CUSU Women’s Officer Audrey Sebatindira has been announced as CUSU’s final representative at this year’s National Union of Students (NUS) National Conference after winning a by-election to the position.
Sebatindira, who took 59 per cent of the vote, was declared the winner of the by-election in a statement posted online by the CUSU Elections Committee shortly after voting closed at 7pm on Thursday.
Sebatindira emphasised her knowledge and experience of the NUS and Higher Education sector throughout the campaign. She pledged to support policies which tackled “sexual harassment, decolonising curricula, and making the NUS more transparent and representative,” as well as “the government’s racist Prevent policy.”
Ultimately, she had to fight off competition from only one other candidate, Dani Jacobson, a second-year Modern and Medieval Languages student, who polled 33 per cent of the vote. Her campaign proposed a three-point manifesto: “tackling discrimination on campus,” “a more accessible NUS,” and “supporting volunteering initiatives.”

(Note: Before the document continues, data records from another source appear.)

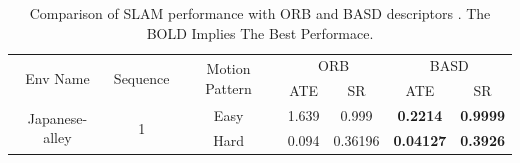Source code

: \documentclass{svproc}
\begin{document}

\begin{table}[h]
\centering
\scriptsize
\caption{Comparison of SLAM performance with ORB and BASD descriptors . The BOLD Implies The Best Performace.}
\label{table_example}
\begin{center}
\begin{tabular}{ccccccc}
\toprule
\midrule
\multirow{2}{*}{Env Name} & \multirow{2}{*}{Sequence}  &\multirow{2}{*}{Motion Pattern} & \multicolumn{2}{c}{ORB} & \multicolumn{2}{c}{BASD}     \\%
  \cline{4-7}%
                                                      & \multicolumn{1}{c}{} & \multicolumn{1}{c}{}    & \multicolumn{1}{c}{ATE} & \multicolumn{1}{c}{SR} & \multicolumn{1}{c}{ATE}  & \multicolumn{1}{c}{SR}\\
  \cline{1-7}

\multirow{8}{*}{Japanese-alley}   &  \multirow{2}{*}{1}   &  \multicolumn{1}{c}{Easy}  & \multicolumn{1}{c}{1.639} & \multicolumn{1}{c}{0.999} & \multicolumn{1}{c}{\textbf{0.2214}}  & \multicolumn{1}{c}{\textbf{0.9999}}   \\
  \cline{3-7}

                                                         & \multicolumn{1}{c}{}  &  \multicolumn{1}{c}{Hard}  & \multicolumn{1}{c}{0.094} & \multicolumn{1}{c}{0.36196} & \multicolumn{1}{c}{\textbf{0.04127} } & \multicolumn{1}{c}{\textbf{0.3926}}   \\
  \cline{2-7}


\end{tabular}
\end{center}
\end{table}
\end{document}
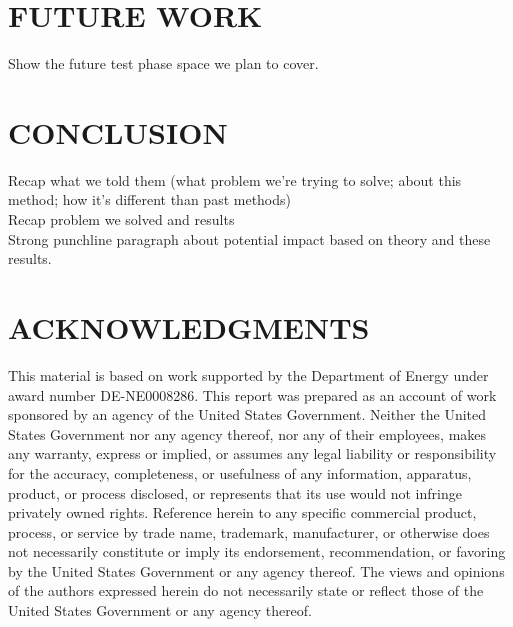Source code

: \documentclass[12pt]{article}
\begin{document}
%
\section{FUTURE WORK} 
\label{sect::references}

Show the future test phase space we plan to cover. 


%
\section{CONCLUSION} 
\label{sect::conclusion}

Recap what we told them (what problem we're trying to solve; about this method; how it's different than past methods)\\
Recap problem we solved and results\\
Strong punchline paragraph about potential impact based on theory and these results.

%
\section*{ACKNOWLEDGMENTS}

This material is based on work supported by the Department of Energy under award number DE-NE0008286. This report was prepared as an account of work sponsored by an agency of the United States Government. Neither the United States Government nor any agency thereof, nor any of their employees, makes any warranty, express or implied, or assumes any legal liability or responsibility for the accuracy, completeness, or usefulness of any information, apparatus, product, or process disclosed, or represents that its use would not infringe privately owned rights. Reference herein to any specific commercial product, process, or service by trade name, trademark, manufacturer, or otherwise does not necessarily constitute or imply its endorsement, recommendation, or favoring by the United States Government or any agency thereof. The views and opinions of the authors expressed herein do not necessarily state or reflect those of the United States Government or any agency thereof.
\end{document}
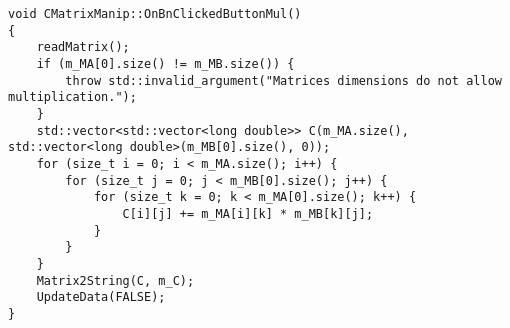 \begin{lstlisting}
void CMatrixManip::OnBnClickedButtonMul()
{
    readMatrix();
    if (m_MA[0].size() != m_MB.size()) {
        throw std::invalid_argument("Matrices dimensions do not allow multiplication.");
    }
    std::vector<std::vector<long double>> C(m_MA.size(), std::vector<long double>(m_MB[0].size(), 0));
    for (size_t i = 0; i < m_MA.size(); i++) {
        for (size_t j = 0; j < m_MB[0].size(); j++) {
            for (size_t k = 0; k < m_MA[0].size(); k++) {
                C[i][j] += m_MA[i][k] * m_MB[k][j];
            }
        }
    } 
    Matrix2String(C, m_C);
    UpdateData(FALSE);
}


\end{lstlisting}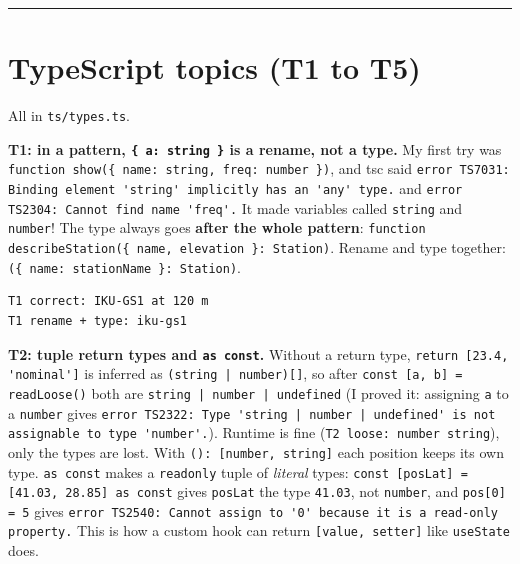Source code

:\begin{center}\rule{0.5\linewidth}{0.5pt}\end{center}

\hypertarget{typescript-topics-t1-to-t5}{%
\section{TypeScript topics (T1 to T5)}\label{typescript-topics-t1-to-t5}}

All in \passthrough{\lstinline!ts/types.ts!}.

\textbf{T1: in a pattern, \passthrough{\lstinline!\{ a: string \}!} is a rename, not a type.} My first try was \passthrough{\lstinline!function show(\{ name: string, freq: number \})!}, and tsc said \passthrough{\lstinline!error TS7031: Binding element 'string' implicitly has an 'any' type.!} and \passthrough{\lstinline!error TS2304: Cannot find name 'freq'.!} It made variables called \passthrough{\lstinline!string!} and \passthrough{\lstinline!number!}! The type always goes \textbf{after the whole pattern}: \passthrough{\lstinline!function describeStation(\{ name, elevation \}: Station)!}. Rename and type together: \passthrough{\lstinline!(\{ name: stationName \}: Station)!}.

\begin{lstlisting}
T1 correct: IKU-GS1 at 120 m
T1 rename + type: iku-gs1
\end{lstlisting}

\textbf{T2: tuple return types and \passthrough{\lstinline!as const!}.} Without a return type, \passthrough{\lstinline!return [23.4, 'nominal']!} is inferred as \passthrough{\lstinline!(string | number)[]!}, so after \passthrough{\lstinline!const [a, b] = readLoose()!} both are \passthrough{\lstinline!string | number | undefined!} (I proved it: assigning \passthrough{\lstinline!a!} to a \passthrough{\lstinline!number!} gives \passthrough{\lstinline!error TS2322: Type 'string | number | undefined' is not assignable to type 'number'.!}). Runtime is fine (\passthrough{\lstinline!T2 loose: number string!}), only the types are lost. With \passthrough{\lstinline!(): [number, string]!} each position keeps its own type. \passthrough{\lstinline!as const!} makes a \passthrough{\lstinline!readonly!} tuple of \emph{literal} types: \passthrough{\lstinline!const [posLat] = [41.03, 28.85] as const!} gives \passthrough{\lstinline!posLat!} the type \passthrough{\lstinline!41.03!}, not \passthrough{\lstinline!number!}, and \passthrough{\lstinline!pos[0] = 5!} gives \passthrough{\lstinline!error TS2540: Cannot assign to '0' because it is a read-only property.!} This is how a custom hook can return \passthrough{\lstinline![value, setter]!} like \passthrough{\lstinline!useState!} does.

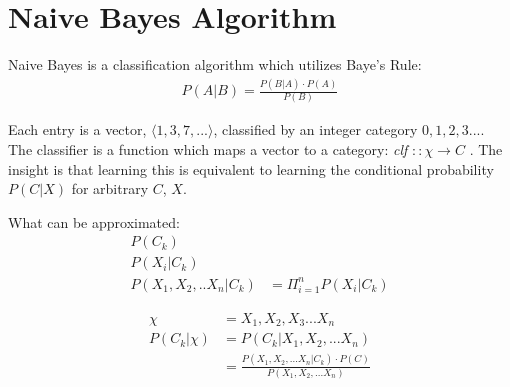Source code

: \documentclass[12pt]{article}
\begin{document}
\section{Naive Bayes Algorithm}
Naive Bayes is a classification algorithm which utilizes Baye's Rule:
\begin{align}
  P(A | B) = \frac{P(B | A) \cdot P(A)}{P(B)}
\end{align}

Each entry is a vector, $\langle 1, 3, 7, ... \rangle$, classified by
an integer category $0, 1, 2, 3 ... $. The classifier is a function
which maps a vector to a category: \textit{clf} $:: \chi \rightarrow C$ .
The insight is that learning this is equivalent to learning
the conditional probability $P(C | X)$ for arbitrary $C$, $X$.

What can be approximated:
\begin{align}
  P(C_k) &\\
  P(X_i | C_k) &\\
  P(X_1, X_2, .. X_n | C_k) &= \Pi^n_{i =1} P(X_i | C_k)  
\end{align}

\begin{align}
  \chi &= X_1, X_2, X_3 ... X_n \\
  P(C_k | \chi) &= P (C_k | X_1, X_2, ... X_n) \\
  &= \frac{P(X_1, X_2, ... X_n | C_k) \cdot P(C)}{P(X_1, X_2, ... X_n)}
\end{align}
\end{document}
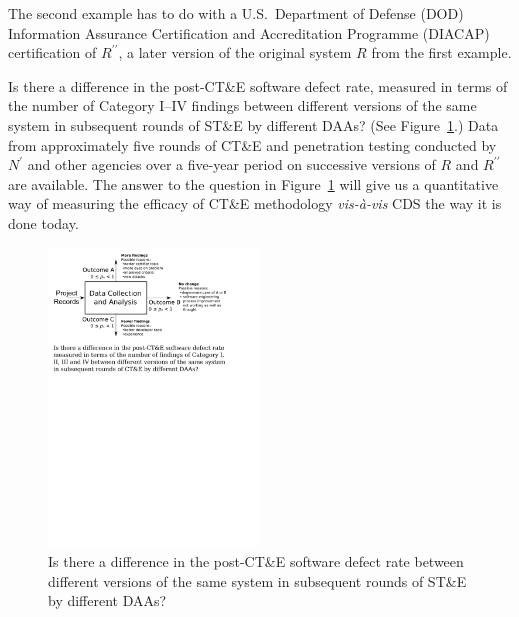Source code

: \documentclass[10pt,letterpaper,conference,compsocconf]{IEEEtran}
\begin{document}
The second example has to do with a U.S.\ Department of Defense
(DOD) Information Assurance Certification and Accreditation Programme
(DIACAP) certification of $R^{\prime\prime}$, a later version of
the original system $R$ from the first example.

Is there a difference in the post-CT\&E software defect rate,
measured in terms of the number of Category I--IV findings
between different versions of the same system in subsequent rounds
of ST\&E by different DAAs?  (See Figure~\ref{figure:thesis-question}.)
Data from approximately five rounds of CT\&E and penetration testing
conducted by $N^\prime$ and other agencies over a five-year period
on successive versions of $R$ and $R^{\prime\prime}$ are available.
The answer to the question in Figure~\ref{figure:thesis-question}
will give us a quantitative way of measuring the efficacy
of CT\&E methodology {\it vis-\`{a}-vis} CDS the way it is done
today.

\begin{figure}[!t]
    \centering
	\includegraphics[width=0.5\textwidth,trim=0 20.5cm 3cm 0,clip]{thesis-question.pdf}
	\caption{Is there a difference in the post-CT\&E software
		defect rate between different versions of the same
		system in subsequent rounds of ST\&E by different
		DAAs?}
	\label{figure:thesis-question}
\end{figure}
\end{document}
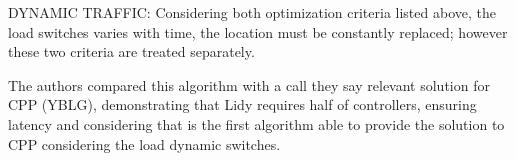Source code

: \documentclass[a4paper,10pt]{article}
\begin{document}
DYNAMIC TRAFFIC: Considering both optimization criteria listed above, the load switches varies with time, the location must be constantly replaced; however these two criteria are treated separately.

The authors compared this algorithm with a call they say relevant solution for CPP (YBLG), demonstrating that Lidy requires half of controllers, ensuring latency and considering that is the first algorithm able to provide the solution to CPP considering the load dynamic switches. 






\end{document}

A third candidate in the election, Nailya Shamgunova, announced her withdrawal from the race on Tuesday, but nevertheless received sixteen votes.
The conference, which will take place in April, is a key event in the NUS and student politics calendar. It will debate a variety of issues under five key policy categories: Further Education, Higher Education, Society and Citizenship, Welfare, and Union Development. It will also elect the organisation’s new leadership.
This year’s conference is likely to be contentious, following a number of controversies surrounding the leadership of incumbent President Malia Bouattia, and opposition to it.
Sebatindira will join a delegation comprising CUSU President Amatey Doku, who attends by default, and the four other delegates chosen in November’s election: Jonty Leibowitz, Roberta Huldisch, Joshua Jackson, and Eireann Attridge.
The election this week was triggered when, in November’s original election, only two female candidates stood. The NUS’s ‘Fair Representation on NUS Conference’ rule requires at least half of any delegation to be either self-identifying women or non-binary people, and as a result a by-election had to be held to find a third female or non-binary candidate to join Attridge and Huldisch.